I do have early memories of the house we lived in. We were a three-generation household; my parents had moved in with my maternal grandparents before I was born. The red brick house with a side porch and tall junipers at the front corners. The cramped kitchen, the dining room table with a quilt thrown over it so I could play house, the one bathroom we waited in line for. My maternal grandfather sick and dying in the back bedroom, next to mine. (That’s a story for later.) The basement, carved out of red clay and braced with wood beams, jars of my grandmother’s jellies and pickles and canned tomatoes lining earthen shelves. Dark, damp, scary. The big green yard, the vegetable garden out back. A ramshackle garage with a storage room on one side and stall-like spaces behind it. By the time I came along, my grandmother no longer kept a cow, but she still had chickens. Here’s proof:
The rope swing Daddy hung on the walnut tree north of the house. Walnuts on the ground, their hard outer husks turned black. Cool in that shade, no grass growing. The white dog named Pokey who followed me around. Nita, a large, soft Black woman who would put me in the stroller and meet her friend who was nursemaid to a little boy about my age, and they would stroll us all the way to town and back. I wonder now what they talked about.
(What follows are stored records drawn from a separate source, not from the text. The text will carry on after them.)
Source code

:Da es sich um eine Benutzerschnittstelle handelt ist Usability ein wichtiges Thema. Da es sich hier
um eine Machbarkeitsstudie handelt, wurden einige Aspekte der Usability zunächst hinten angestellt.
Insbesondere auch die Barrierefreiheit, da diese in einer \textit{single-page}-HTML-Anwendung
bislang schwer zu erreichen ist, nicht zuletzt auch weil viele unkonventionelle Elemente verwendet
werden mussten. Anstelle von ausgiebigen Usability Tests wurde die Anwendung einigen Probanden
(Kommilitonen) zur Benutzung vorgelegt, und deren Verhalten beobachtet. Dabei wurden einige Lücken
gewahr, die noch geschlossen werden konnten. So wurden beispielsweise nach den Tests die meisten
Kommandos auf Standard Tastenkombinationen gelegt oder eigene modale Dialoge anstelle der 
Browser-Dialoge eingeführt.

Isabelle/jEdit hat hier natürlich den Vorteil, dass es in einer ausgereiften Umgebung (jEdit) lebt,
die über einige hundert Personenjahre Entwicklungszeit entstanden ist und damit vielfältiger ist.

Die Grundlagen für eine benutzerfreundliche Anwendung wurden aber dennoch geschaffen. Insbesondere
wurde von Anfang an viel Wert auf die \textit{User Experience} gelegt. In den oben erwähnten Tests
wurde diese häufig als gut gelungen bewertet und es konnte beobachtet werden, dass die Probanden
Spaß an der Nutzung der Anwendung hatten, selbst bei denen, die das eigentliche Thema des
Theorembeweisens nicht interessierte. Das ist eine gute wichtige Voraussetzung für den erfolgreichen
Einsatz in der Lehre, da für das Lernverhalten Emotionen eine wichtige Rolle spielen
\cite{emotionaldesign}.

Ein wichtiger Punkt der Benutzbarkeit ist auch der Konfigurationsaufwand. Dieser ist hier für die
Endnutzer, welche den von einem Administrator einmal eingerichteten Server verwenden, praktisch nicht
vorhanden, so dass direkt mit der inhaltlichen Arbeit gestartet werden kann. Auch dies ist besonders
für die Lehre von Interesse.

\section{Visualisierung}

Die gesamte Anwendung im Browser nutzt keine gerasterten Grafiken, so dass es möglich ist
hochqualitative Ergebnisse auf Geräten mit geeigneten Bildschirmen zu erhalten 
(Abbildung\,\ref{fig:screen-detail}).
Here I am. Unruly, curly hair. Chubby legs.
In my hand, a sack of bananas. I would swear that my Uncle Jim, nearly 20 years older than my dad, had brought them. Bananas must have been hard to come by in rural north Mississippi in those days, near the end of WWII. I loved all my uncles—there were several—but Uncle Jim especially. He became a substitute for my paternal grandfather who died three months after I turned two. Uncle Jim was a big man who smelled of cigarettes. He cursed—a lot—but he had the biggest heart. A few years after this photo was taken, he plucked me from the path of a car.
Around the age of two, my parents took me to the Memphis zoo for the first time. This was a major outing—a two- or three-hour car trip—and I remember getting carsick in the back seat because of my dad’s cigar smoke. I remember a yellow sunsuit with brown stitching and ruffles on the seat. I remember a giraffe that sneezed on me. That made an impression! I remember eating popcorn for the first time. We ate in a restaurant on the way home.
Here’s that sunsuit.
And now: here I am, after so many, many years.
The story goes that my dad once told someone who dared to ask why he and Mother never had more children: “She’s all in the world we ever wanted.” I believe I knew, even at the age of two, that I was the center of the household. Spoiled? Yes, I’d say so. But Daddy had a high school diploma. He owned a service station when I was little, and later, his own auto parts store; he was a smart businessman. My mother had wanted to go to nursing school, but her parents disapproved—or did they say no because they couldn’t afford to send her? Regardless of the reason, she stayed home, met my dad, and married him when she was eighteen.
I didn’t realize until I was forty the pressures of their expectations. They hung their dreams on me.
And now here I am, trying to unravel history some 80 years (!) after these photos were taken. It’s all quite complicated, isn’t it?





Beautiful! ❤️
Each sentence is a story unto itself!